The good news: the switch turns on and works as intended still.

The bad news: the RP2040-zero doesn't seem to turn on?? It's getting 3V's though (measured with my DMM), so it's not for a lack of energy. There's no indication from the RGB-led on the front of the board, and the Switch just goes straight to the regular OS, no error-messages or anything.

Where should I start to look for the problem? Could it be that my flash of firmware to the RP2040 didn't stick?
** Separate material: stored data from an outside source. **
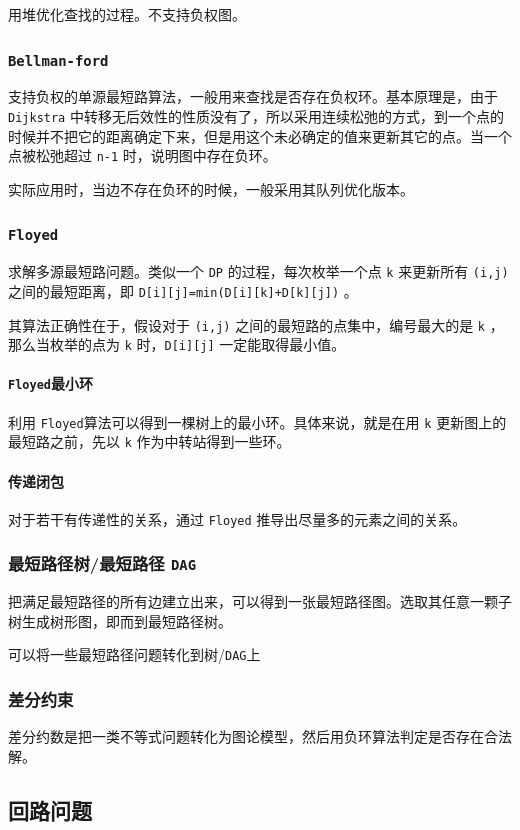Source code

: \documentclass[UTF-8]{ctexart}
\begin{document}
	用堆优化查找的过程。不支持负权图。
	\subsubsection{\texttt{Bellman-ford}}
	支持负权的单源最短路算法，一般用来查找是否存在负权环。基本原理是，由于 \texttt{Dijkstra} 中转移无后效性的性质没有了，所以采用连续松弛的方式，到一个点的时候并不把它的距离确定下来，但是用这个未必确定的值来更新其它的点。当一个点被松弛超过 \texttt{n-1} 时，说明图中存在负环。
	
	实际应用时，当边不存在负环的时候，一般采用其队列优化版本。
	\subsubsection{\texttt{Floyed}}
	求解多源最短路问题。类似一个 \texttt{DP} 的过程，每次枚举一个点 \texttt{k} 来更新所有 \texttt{(i,j)} 之间的最短距离，即 \texttt{D[i][j]=min(D[i][k]+D[k][j])} 。
	
	其算法正确性在于，假设对于 \texttt{(i,j)} 之间的最短路的点集中，编号最大的是 \texttt{k} ，那么当枚举的点为 \texttt{k} 时，\texttt{D[i][j]} 一定能取得最小值。
	
	\paragraph{\texttt{Floyed}最小环} 利用 \texttt{Floyed}算法可以得到一棵树上的最小环。具体来说，就是在用 \texttt{k} 更新图上的最短路之前，先以 \texttt{k} 作为中转站得到一些环。
	\paragraph{传递闭包} 对于若干有传递性的关系，通过 \texttt{Floyed} 推导出尽量多的元素之间的关系。
	\subsubsection{最短路径树/最短路径 \texttt{DAG}}
	把满足最短路径的所有边建立出来，可以得到一张最短路径图。选取其任意一颗子树生成树形图，即而到最短路径树。
	
	可以将一些最短路径问题转化到树/\texttt{DAG}上
	\subsubsection{差分约束}
	差分约数是把一类不等式问题转化为图论模型，然后用负环算法判定是否存在合法解。
	\subsection{回路问题}
\end{document}

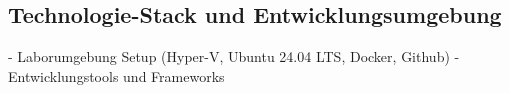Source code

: \subsection{Technologie-Stack und Entwicklungsumgebung} \label{sec:Technologie-Stack und Entwicklungsumgebung}

- Laborumgebung Setup (Hyper-V, Ubuntu 24.04 LTS, Docker, Github)
- Entwicklungstools und Frameworks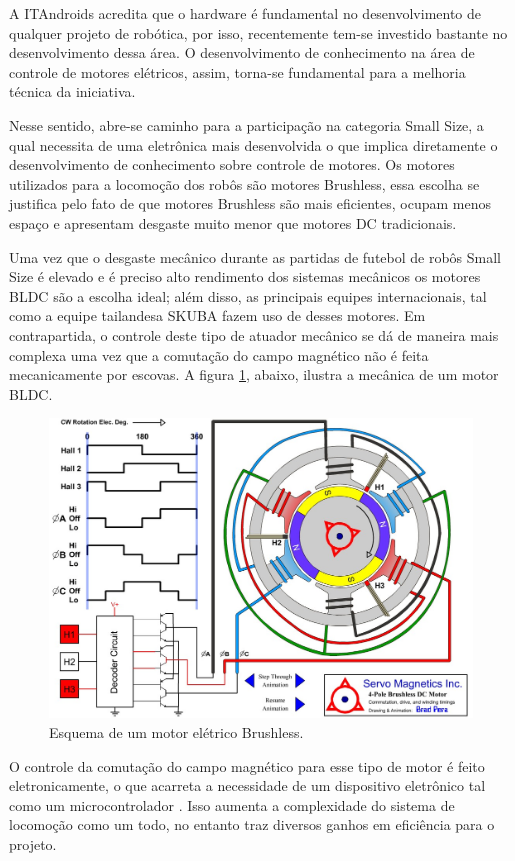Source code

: \documentclass[a4paper,11pt]{article}
\begin{document}
		A ITAndroids acredita que o hardware é fundamental no desenvolvimento de qualquer projeto de robótica, por isso, recentemente tem-se investido bastante no desenvolvimento dessa área. O desenvolvimento de conhecimento na área de controle de motores elétricos, assim, torna-se fundamental para a melhoria técnica da iniciativa.
		
		Nesse sentido, abre-se caminho para a participação na categoria Small Size, a qual necessita de uma eletrônica mais desenvolvida o que implica diretamente o desenvolvimento de conhecimento sobre controle de motores. Os motores utilizados para a locomoção dos robôs são motores Brushless, essa escolha se justifica pelo fato de que motores Brushless são mais eficientes, ocupam menos espaço e apresentam desgaste muito menor que motores DC tradicionais.
		
		Uma vez que o desgaste mecânico durante as partidas de futebol de robôs Small Size é elevado e é preciso alto rendimento dos sistemas mecânicos os motores BLDC são a escolha ideal; além disso, as principais equipes internacionais, tal como a equipe tailandesa SKUBA \cite{skuba} fazem uso de desses motores. Em contrapartida, o controle deste tipo de atuador mecânico se dá de maneira mais complexa uma vez que a comutação do campo magnético não é feita mecanicamente por escovas. A figura \ref{fig:esquemamotor}, abaixo, ilustra a mecânica de um motor BLDC.
		
		\begin{figure}[ht]
			\centering
			\includegraphics[width=0.7\linewidth]{images/4-Pole-brushless-DC-motor-animation}
			\caption{Esquema de um motor elétrico Brushless.}
			\label{fig:esquemamotor}
		\end{figure}
		
		
		O controle da comutação do campo magnético para esse tipo de motor é feito eletronicamente, o que acarreta a necessidade de um dispositivo eletrônico tal como um microcontrolador \cite{introducaobldc}. Isso aumenta a complexidade do sistema de locomoção como um todo, no entanto traz diversos ganhos em eficiência para o projeto.
		
\end{document}
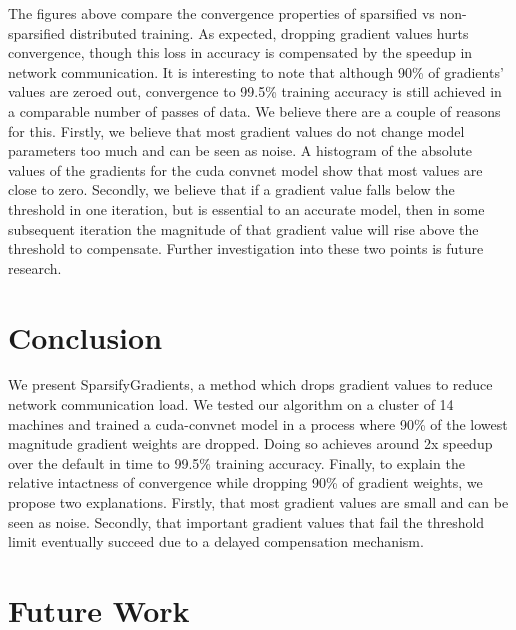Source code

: \documentclass[10pt]{article}
\begin{document}
\noindent The figures above compare the convergence properties of
sparsified vs non-sparsified distributed training. As expected,
dropping gradient values hurts convergence, though this loss in
accuracy is compensated by the speedup in network communication. It
is interesting to note that although 90\% of gradients' values are
zeroed out, convergence to 99.5\% training accuracy is still achieved
in a comparable number of passes of data. We believe there are a
couple of reasons for this. Firstly, we believe that most gradient
values do not change model parameters too much and can be seen as
noise. A histogram of the absolute values of the gradients for the
cuda convnet model show that most values are close to zero. Secondly,
we believe that if a gradient value falls below the threshold in one
iteration, but is essential to an accurate model, then in some subsequent
iteration the magnitude of that gradient value will rise above the
threshold to compensate. Further investigation into these two points
is future research.

\section{Conclusion}
\label{sec-6}

We present SparsifyGradients, a method which drops gradient values to
reduce network communication load. We tested our algorithm on a
cluster of 14 machines and trained a cuda-convnet model in a process
where 90\% of the lowest magnitude gradient weights are dropped. Doing
so achieves around 2x speedup over the default in time to 99.5\%
training accuracy. Finally, to explain the relative intactness of
convergence while dropping 90\% of gradient weights, we propose two
explanations. Firstly, that most gradient values are small and can be
seen as noise. Secondly, that important gradient values that fail the
threshold limit eventually succeed due to a delayed compensation mechanism.

\section{Future Work}
\label{sec-7}
\end{document}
Or I managed to ERASE it somehow??

Here's some pictures of my mod, as it is currently.
not sure why you prefer led side facing down and red cable/3.3v line seems easy to contact to metal shield ground.
 
Hey all - so I've done the mod on a Switch Lite -- and there is good news, and bad news.

The good news: the switch turns on and works as intended still.

The bad news: the RP2040-zero doesn't seem to turn on?? It's getting 3V's though (measured with my DMM), so it's not for a lack of energy. There's no indication from the RGB-led on the front of the board, and the Switch just goes straight to the regular OS, no error-messages or anything.

Where should I start to look for the problem? Could it be that my flash of firmware to the RP2040 didn't stick? Or I managed to ERASE it somehow??

Here's some pictures of my mod, as it is currently.
What is that wire jumper you made on the left side of the pico between USB and some point at the bottom of it?